We choose \(w_\textrm{I}= 6\) and EXP2 as this combination yields the lowest product \(MP_\textrm{miss}\). Other parameters were determined as in Table 3 by random search within the specified ranges. More sophisticated design space exploration (DSE) for the other parameters is outside the scope of this paper. The selected configuration achieves \(P_\textrm{hit}= 97.0\ \%\) and \(U_\textrm{I}= 99.5\ \%\) with \(M = 9.75\) kB of memory.

Table 3 Parameters of the TAGE access interval predictor
Table 4 Comparison of different access interval predictors

6.3 Performance Comparison

A comparison between different access interval predictors is drawn in Table 4. We re-implemented the ALB and the simple counter based estimator (CBE) from [2] and stimulated them with the same traces as PPM and TAGE-AIP. TAGE-AIP predicts more accurately than the ALB and the CBE which does not rely on SRAM blocks. The improved hit rate comes at a price of higher memory complexity. Therefore, TAGE may be used where a high prediction accuracy is more important than a low predictor overhead. PPM is the most accurate of all but not feasible for hardware implementation. Our software implementation written in Python takes up to 5 GB of random-access memory (RAM) for the suffix tree. For reference, the TAGE software implementation consumes around 17 MB RAM.

7 Conclusion and Outlook

In this paper, we derived access interval predictors from state-of-the-art branch predictors PPM and TAGE-BP. We explored the adjustments that are needed to predict intervals instead of branch outcomes. Our first subject of interest was PPM as a theoretical precursor of TAGE-BP. It was modified to work on sequences of access intervals and identifiers instead of branch outcomes and addresses. PPM was capable of predicting 99 % of access intervals. The results indicate that an access is, for the purpose of AIP, better identified by its program counter and not its address as in prior AIP research [16, 2, 3].

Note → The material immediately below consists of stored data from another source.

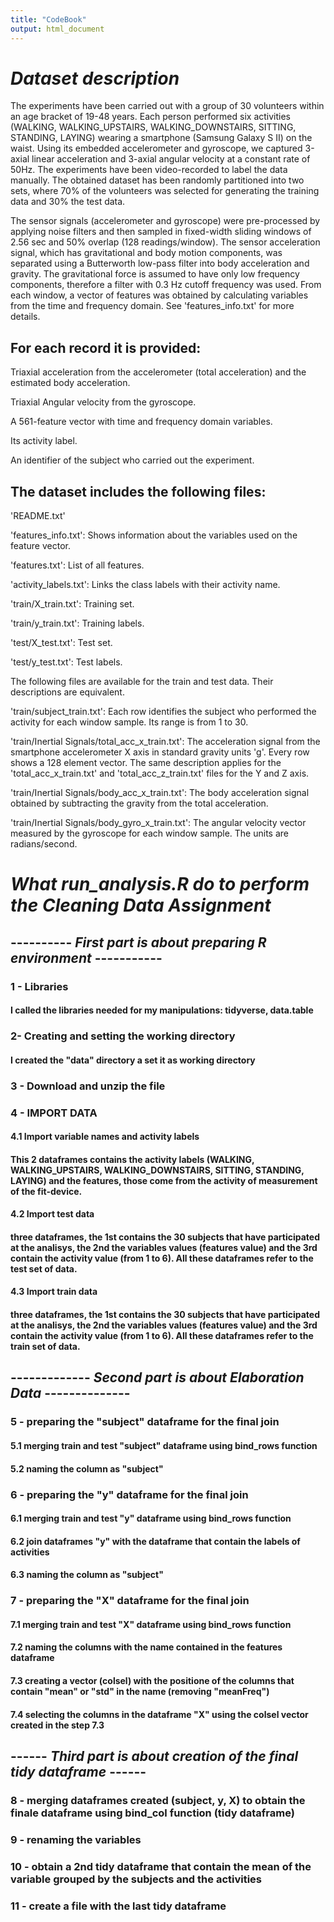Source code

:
 ```yaml
---
title: "CodeBook"
output: html_document
---
```


# _Dataset description_
The experiments have been carried out with a group of 30 volunteers within an age bracket of 19-48 years. Each person performed six activities (WALKING, WALKING_UPSTAIRS, WALKING_DOWNSTAIRS, SITTING, STANDING, LAYING) wearing a smartphone (Samsung Galaxy S II) on the waist. Using its embedded accelerometer and gyroscope, we captured 3-axial linear acceleration and 3-axial angular velocity at a constant rate of 50Hz. The experiments have been video-recorded to label the data manually. The obtained dataset has been randomly partitioned into two sets, where 70% of the volunteers was selected for generating the training data and 30% the test data.

The sensor signals (accelerometer and gyroscope) were pre-processed by applying noise filters and then sampled in fixed-width sliding windows of 2.56 sec and 50% overlap (128 readings/window). The sensor acceleration signal, which has gravitational and body motion components, was separated using a Butterworth low-pass filter into body acceleration and gravity. The gravitational force is assumed to have only low frequency components, therefore a filter with 0.3 Hz cutoff frequency was used. From each window, a vector of features was obtained by calculating variables from the time and frequency domain. See 'features_info.txt' for more details.

## For each record it is provided:

Triaxial acceleration from the accelerometer (total acceleration) and the estimated body acceleration.

Triaxial Angular velocity from the gyroscope.

A 561-feature vector with time and frequency domain variables.

Its activity label.

An identifier of the subject who carried out the experiment.

## The dataset includes the following files:
'README.txt'

'features_info.txt': Shows information about the variables used on the feature vector.

'features.txt': List of all features.

'activity_labels.txt': Links the class labels with their activity name.

'train/X_train.txt': Training set.

'train/y_train.txt': Training labels.

'test/X_test.txt': Test set.

'test/y_test.txt': Test labels.

The following files are available for the train and test data. Their descriptions are equivalent.

'train/subject_train.txt': Each row identifies the subject who performed the activity for each window sample. Its range is from 1 to 30.

'train/Inertial Signals/total_acc_x_train.txt': The acceleration signal from the smartphone accelerometer X axis in standard gravity units 'g'. Every row shows a 128 element vector. The same description applies for the 'total_acc_x_train.txt' and 'total_acc_z_train.txt' files for the Y and Z axis.

'train/Inertial Signals/body_acc_x_train.txt': The body acceleration signal obtained by subtracting the gravity from the total acceleration.

'train/Inertial Signals/body_gyro_x_train.txt': The angular velocity vector measured by the gyroscope for each window sample. The units are radians/second.



# *What run_analysis.R do to perform the Cleaning Data Assignment*


## ---------- _First part is about preparing R environment_ -----------

### 1 - Libraries

#### I called the libraries needed for my manipulations: tidyverse, data.table

### 2- Creating and setting the working directory

#### I created the "data" directory a set it as working directory

### 3 - Download and unzip the file

### 4 - IMPORT DATA 

#### 4.1 Import variable names and activity labels 

#### This 2 dataframes contains the activity labels (WALKING, WALKING_UPSTAIRS, WALKING_DOWNSTAIRS, SITTING, STANDING, LAYING) and the features, those come from the activity of measurement of the fit-device.

#### 4.2 Import test data

#### three dataframes, the 1st contains the 30 subjects that have participated at the analisys, the 2nd the variables values (features value) and the 3rd contain the activity value (from 1 to 6). All these dataframes refer to the test set of data.

#### 4.3 Import train data

#### three dataframes, the 1st contains the 30 subjects that have participated at the analisys, the 2nd the variables values (features value) and the 3rd contain the activity value (from 1 to 6). All these dataframes refer to the train set of data.



## ------------- _Second part is about Elaboration Data_ --------------

### 5 - preparing the "subject" dataframe for the final join

#### 5.1 merging train and test "subject" dataframe using bind_rows function

#### 5.2 naming the column as "subject"

### 6 - preparing the "y" dataframe for the final join

#### 6.1 merging train and test "y" dataframe using bind_rows function

#### 6.2 join dataframes "y" with the dataframe that contain the labels of activities

#### 6.3 naming the column as "subject"

### 7 - preparing the "X" dataframe for the final join

#### 7.1 merging train and test "X" dataframe using bind_rows function

#### 7.2 naming the columns with the name contained in the features dataframe

#### 7.3 creating a vector (colsel) with the positione of the columns that contain "mean" or "std" in the name (removing "meanFreq")

#### 7.4 selecting the columns in the dataframe "X" using the colsel vector created in the step 7.3




## ------ _Third part is about creation of the final tidy dataframe_ ------

### 8 - merging dataframes created (subject, y, X) to obtain the finale dataframe using bind_col function (tidy dataframe)

### 9 - renaming the variables

### 10 - obtain a 2nd tidy dataframe that contain the mean of the variable grouped by the subjects and the activities

### 11 - create a file with the last tidy dataframe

Starting from PPM, the TAGE-AIP makes several compromises to lower implementation complexity to a reasonable level at the cost of a slightly degraded hit rate. For example, intervals need to be represented with a finite amount of bits. In addition, the number of bits is higher than in branch prediction where one bit suffices to encode all events. This raises memory requirements but does not hinder accurate predictions. In our case, 5-6 bits are enough for interval representation as interval exceeding 32 or 64 cycles are rare.

Furthermore, different methods of storing interval information and computing a prediction from it were discussed. Keeping track of the frequency of each possible outcome, as is done in branch prediction with means of saturating up-down counters, is too memory-expensive in the case of AIP. Therefore we investigated alternatives of which a moving average of the last outcomes and exponential smoothing proved to be efficient.

The resulting TAGE-AIP reaches a hit rate of over 97 % while being implementable with moderate hardware requirements of 9.75 kB of SRAM. It abounds with parameters which may be tuned to achieve the optimal trade-off between accuracy and cost required by the AIP use case at hand. Prediction for computing platforms not covered in this paper, e.g., ones based on x86, ARM, or Xtensa, may be better served by different TAGE-AIP configurations.

Finally, we made a comparison to other access interval predictors found in literature. Our proposed predictor achieves higher prediction accuracy than any other implementable predictor at the price of higher memory complexity.

It should be noted that while TAGE-BP is known to be precise it also has a high update cost. Therefore, further research will address register transfer logic design of the proposed TAGE-AIP and investigate the timing overhead. Another open topic is the performance of adaptations of other popular branch predictors, such as gshare, GEHL, or Perceptron [4].